━━━ Records for processing ━━━

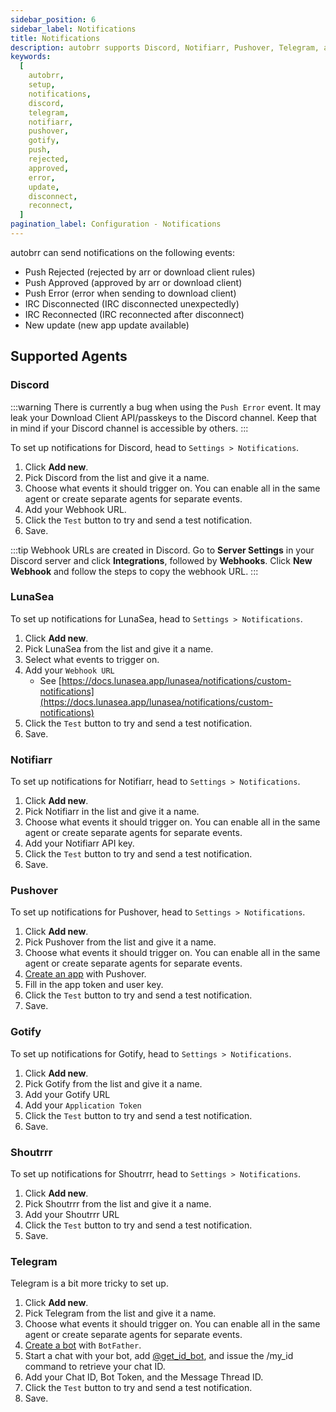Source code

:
 ```yaml
---
sidebar_position: 6
sidebar_label: Notifications
title: Notifications
description: autobrr supports Discord, Notifiarr, Pushover, Telegram, and Gotify for notifications. This is a guide on how to set them up in autobrr.
keywords:
  [
    autobrr,
    setup,
    notifications,
    discord,
    telegram,
    notifiarr,
    pushover,
    gotify,
    push,
    rejected,
    approved,
    error,
    update,
    disconnect,
    reconnect,
  ]
pagination_label: Configuration - Notifications
---
```


autobrr can send notifications on the following events:

- Push Rejected (rejected by arr or download client rules)
- Push Approved (approved by arr or download client)
- Push Error (error when sending to download client)
- IRC Disconnected (IRC disconnected unexpectedly)
- IRC Reconnected (IRC reconnected after disconnect)
- New update (new app update available)

## Supported Agents

### Discord

:::warning
There is currently a bug when using the `Push Error` event.
It may leak your Download Client API/passkeys to the Discord channel. Keep that in mind if your Discord channel is accessible by others.
:::

To set up notifications for Discord, head to `Settings > Notifications`.

1. Click **Add new**.
2. Pick Discord from the list and give it a name.
3. Choose what events it should trigger on. You can enable all in the same agent or create separate agents for separate events.
4. Add your Webhook URL.
5. Click the `Test` button to try and send a test notification.
6. Save.

:::tip
Webhook URLs are created in Discord. Go to **Server Settings** in your Discord server and click **Integrations**, followed by **Webhooks**. Click **New Webhook** and follow the steps to copy the webhook URL.
:::

### LunaSea

To set up notifications for LunaSea, head to `Settings > Notifications`.

1. Click **Add new**.
2. Pick LunaSea from the list and give it a name.
3. Select what events to trigger on.
4. Add your `Webhook URL`
   - See [https://docs.lunasea.app/lunasea/notifications/custom-notifications](https://docs.lunasea.app/lunasea/notifications/custom-notifications)
5. Click the `Test` button to try and send a test notification.
6. Save.

### Notifiarr

To set up notifications for Notifiarr, head to `Settings > Notifications`.

1. Click **Add new**.
2. Pick Notifiarr in the list and give it a name.
3. Choose what events it should trigger on. You can enable all in the same agent or create separate agents for separate events.
4. Add your Notifiarr API key.
5. Click the `Test` button to try and send a test notification.
6. Save.

### Pushover

To set up notifications for Pushover, head to `Settings > Notifications`.

1. Click **Add new**.
2. Pick Pushover from the list and give it a name.
3. Choose what events it should trigger on. You can enable all in the same agent or create separate agents for separate events.
4. [Create an app](https://pushover.net/apps/build) with Pushover.
5. Fill in the app token and user key.
6. Click the `Test` button to try and send a test notification.
7. Save.

### Gotify

To set up notifications for Gotify, head to `Settings > Notifications`.

1. Click **Add new**.
2. Pick Gotify from the list and give it a name.
3. Add your Gotify URL
4. Add your `Application Token`
5. Click the `Test` button to try and send a test notification.
6. Save.

### Shoutrrr

To set up notifications for Shoutrrr, head to `Settings > Notifications`.

1. Click **Add new**.
2. Pick Shoutrrr from the list and give it a name.
3. Add your Shoutrrr URL
4. Click the `Test` button to try and send a test notification.
5. Save.

### Telegram

Telegram is a bit more tricky to set up.

1. Click **Add new**.
2. Pick Telegram from the list and give it a name.
3. Choose what events it should trigger on. You can enable all in the same agent or create separate agents for separate events.
4. [Create a bot](https://core.telegram.org/bots#6-botfather) with `BotFather`.
5. Start a chat with your bot, add [@get_id_bot](https://telegram.me/get_id_bot), and issue the /my_id command to retrieve your chat ID.
6. Add your Chat ID, Bot Token, and the Message Thread ID.
7. Click the `Test` button to try and send a test notification.
8. Save.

━━━

Task:
What is needed is a word-for-word transcription of all the entries, with the pictures dropped.

Written response:
Source code

:
 ```yaml
---
sidebar_position: 6
sidebar_label: Notifications
title: Notifications
description: autobrr supports Discord, Notifiarr, Pushover, Telegram, and Gotify for notifications. This is a guide on how to set them up in autobrr.
keywords:
  [
    autobrr,
    setup,
    notifications,
    discord,
    telegram,
    notifiarr,
    pushover,
    gotify,
    push,
    rejected,
    approved,
    error,
    update,
    disconnect,
    reconnect,
  ]
pagination_label: Configuration - Notifications
---
```


autobrr can send notifications on the following events:

- Push Rejected (rejected by arr or download client rules)
- Push Approved (approved by arr or download client)
- Push Error (error when sending to download client)
- IRC Disconnected (IRC disconnected unexpectedly)
- IRC Reconnected (IRC reconnected after disconnect)
- New update (new app update available)

## Supported Agents

### Discord

:::warning
There is currently a bug when using the `Push Error` event.
It may leak your Download Client API/passkeys to the Discord channel. Keep that in mind if your Discord channel is accessible by others.
:::

To set up notifications for Discord, head to `Settings > Notifications`.

1. Click **Add new**.
2. Pick Discord from the list and give it a name.
3. Choose what events it should trigger on. You can enable all in the same agent or create separate agents for separate events.
4. Add your Webhook URL.
5. Click the `Test` button to try and send a test notification.
6. Save.

:::tip
Webhook URLs are created in Discord. Go to **Server Settings** in your Discord server and click **Integrations**, followed by **Webhooks**. Click **New Webhook** and follow the steps to copy the webhook URL.
:::

### LunaSea

To set up notifications for LunaSea, head to `Settings > Notifications`.

1. Click **Add new**.
2. Pick LunaSea from the list and give it a name.
3. Select what events to trigger on.
4. Add your `Webhook URL`
   - See [https://docs.lunasea.app/lunasea/notifications/custom-notifications](https://docs.lunasea.app/lunasea/notifications/custom-notifications)
5. Click the `Test` button to try and send a test notification.
6. Save.

### Notifiarr

To set up notifications for Notifiarr, head to `Settings > Notifications`.

1. Click **Add new**.
2. Pick Notifiarr in the list and give it a name.
3. Choose what events it should trigger on. You can enable all in the same agent or create separate agents for separate events.
4. Add your Notifiarr API key.
5. Click the `Test` button to try and send a test notification.
6. Save.

### Pushover

To set up notifications for Pushover, head to `Settings > Notifications`.

1. Click **Add new**.
2. Pick Pushover from the list and give it a name.
3. Choose what events it should trigger on. You can enable all in the same agent or create separate agents for separate events.
4. [Create an app](https://pushover.net/apps/build) with Pushover.
5. Fill in the app token and user key.
6. Click the `Test` button to try and send a test notification.
7. Save.

### Gotify

To set up notifications for Gotify, head to `Settings > Notifications`.

1. Click **Add new**.
2. Pick Gotify from the list and give it a name.
3. Add your Gotify URL
4. Add your `Application Token`
5. Click the `Test` button to try and send a test notification.
6. Save.

### Shoutrrr

To set up notifications for Shoutrrr, head to `Settings > Notifications`.

1. Click **Add new**.
2. Pick Shoutrrr from the list and give it a name.
3. Add your Shoutrrr URL
4. Click the `Test` button to try and send a test notification.
5. Save.

### Telegram

Telegram is a bit more tricky to set up.

1. Click **Add new**.
2. Pick Telegram from the list and give it a name.
3. Choose what events it should trigger on. You can enable all in the same agent or create separate agents for separate events.
4. [Create a bot](https://core.telegram.org/bots#6-botfather) with `BotFather`.
5. Start a chat with your bot, add [@get_id_bot](https://telegram.me/get_id_bot), and issue the /my_id command to retrieve your chat ID.
6. Add your Chat ID, Bot Token, and the Message Thread ID.
7. Click the `Test` button to try and send a test notification.
8. Save.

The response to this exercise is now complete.